激痛に大急ぎで近くの病院へ走り、治療を受け、帰途に着いたが痛みは止まらない。自宅に近づいた頃、一人の老人に出会った。
「おまえ、何やっとるんや。ふらふらと」
わけを話すと
「そりゃまたえらいことやったな、ちょっと家へ寄れや」
言われるままに老人の家へ入った。老人は井戸へ走った。
「井戸水を汲んで来たぞ」
老人はその水を、神棚にすえ、何度も口の中でぶつぶつ言いながら祈りを続けた。
そして、その水を榊の葉につけて顔中に振りまいてくれた。ヒヤッヒヤッと気持ちがええ。しばらくするとスウーとして来た。痛みはあるが、医者へ走った時の激痛はうすらいだ。
「昔から時どき、家の前を通る旅人がおってなぁ・・。ある晩のこと、もう寝ようとした時、何か物音がした。はて? と思い外を見ると、その旅人が表に倒れてござったんじゃ。
一晩泊めてやったのが縁となって、その後も何度も宿をしてやったお方じゃ。色々話しておるうちに今の呪文を教えてくだれた。今までいっぺんも唱えたことがなかったが、始めてお前さんに試してみた。そんなに効き目があるとはなぁ・・・」
そう言って老人が驚いてござった。
数日過ぎると、少し皮は剥けたが火傷の傷あとは何も残らなんだ。本当に不思議な力であった。

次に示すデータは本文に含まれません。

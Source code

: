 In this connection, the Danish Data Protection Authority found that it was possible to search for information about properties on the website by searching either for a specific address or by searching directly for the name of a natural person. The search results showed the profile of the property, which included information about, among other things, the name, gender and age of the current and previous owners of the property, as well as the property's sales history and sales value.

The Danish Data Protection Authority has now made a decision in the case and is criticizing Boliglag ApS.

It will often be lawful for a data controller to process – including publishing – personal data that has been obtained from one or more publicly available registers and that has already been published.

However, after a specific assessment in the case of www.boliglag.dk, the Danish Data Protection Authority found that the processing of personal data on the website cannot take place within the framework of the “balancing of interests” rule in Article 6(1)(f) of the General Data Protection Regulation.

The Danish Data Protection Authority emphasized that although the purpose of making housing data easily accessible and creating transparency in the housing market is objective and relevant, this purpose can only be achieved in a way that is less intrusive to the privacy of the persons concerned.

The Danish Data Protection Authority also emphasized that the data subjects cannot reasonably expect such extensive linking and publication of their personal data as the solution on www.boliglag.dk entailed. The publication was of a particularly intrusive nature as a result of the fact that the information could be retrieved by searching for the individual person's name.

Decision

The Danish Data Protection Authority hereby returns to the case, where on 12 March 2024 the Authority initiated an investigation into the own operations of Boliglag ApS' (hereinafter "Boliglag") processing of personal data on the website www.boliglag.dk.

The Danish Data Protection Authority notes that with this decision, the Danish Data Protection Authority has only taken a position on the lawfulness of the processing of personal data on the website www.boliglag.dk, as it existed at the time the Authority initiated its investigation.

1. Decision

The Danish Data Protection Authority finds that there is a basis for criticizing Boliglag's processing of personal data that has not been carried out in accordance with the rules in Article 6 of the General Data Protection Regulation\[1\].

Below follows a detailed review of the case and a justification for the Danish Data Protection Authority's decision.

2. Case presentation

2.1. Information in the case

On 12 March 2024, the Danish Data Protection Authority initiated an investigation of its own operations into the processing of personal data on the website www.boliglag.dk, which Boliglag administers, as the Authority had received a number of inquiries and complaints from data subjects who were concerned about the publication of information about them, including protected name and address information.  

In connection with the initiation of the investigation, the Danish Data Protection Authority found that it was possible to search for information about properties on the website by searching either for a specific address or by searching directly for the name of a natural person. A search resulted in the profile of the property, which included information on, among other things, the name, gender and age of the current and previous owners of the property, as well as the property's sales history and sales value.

この話が、次々と伝わると、火傷をすると必ず老人の家へ走って大勢の人が助けられたと聞いておる。
老人が亡くなり、その秘法を家族の人に委ねたと聞いているが、その呪文は、誰にでも通用しないのか話は途絶えている。
この話は、今から五十年ほど前、わたしが青年の頃の話である。
現在、念力の力を利用して、医療に役立てて職業にしている人を見る。そうした現実を考え合わせる時、この『呪文の功能』も新しい発見であるように思われる。
いつの日か、その家のどなたかに『呪文の功能』に力量の授かる方が現れる日のある事を祈っている。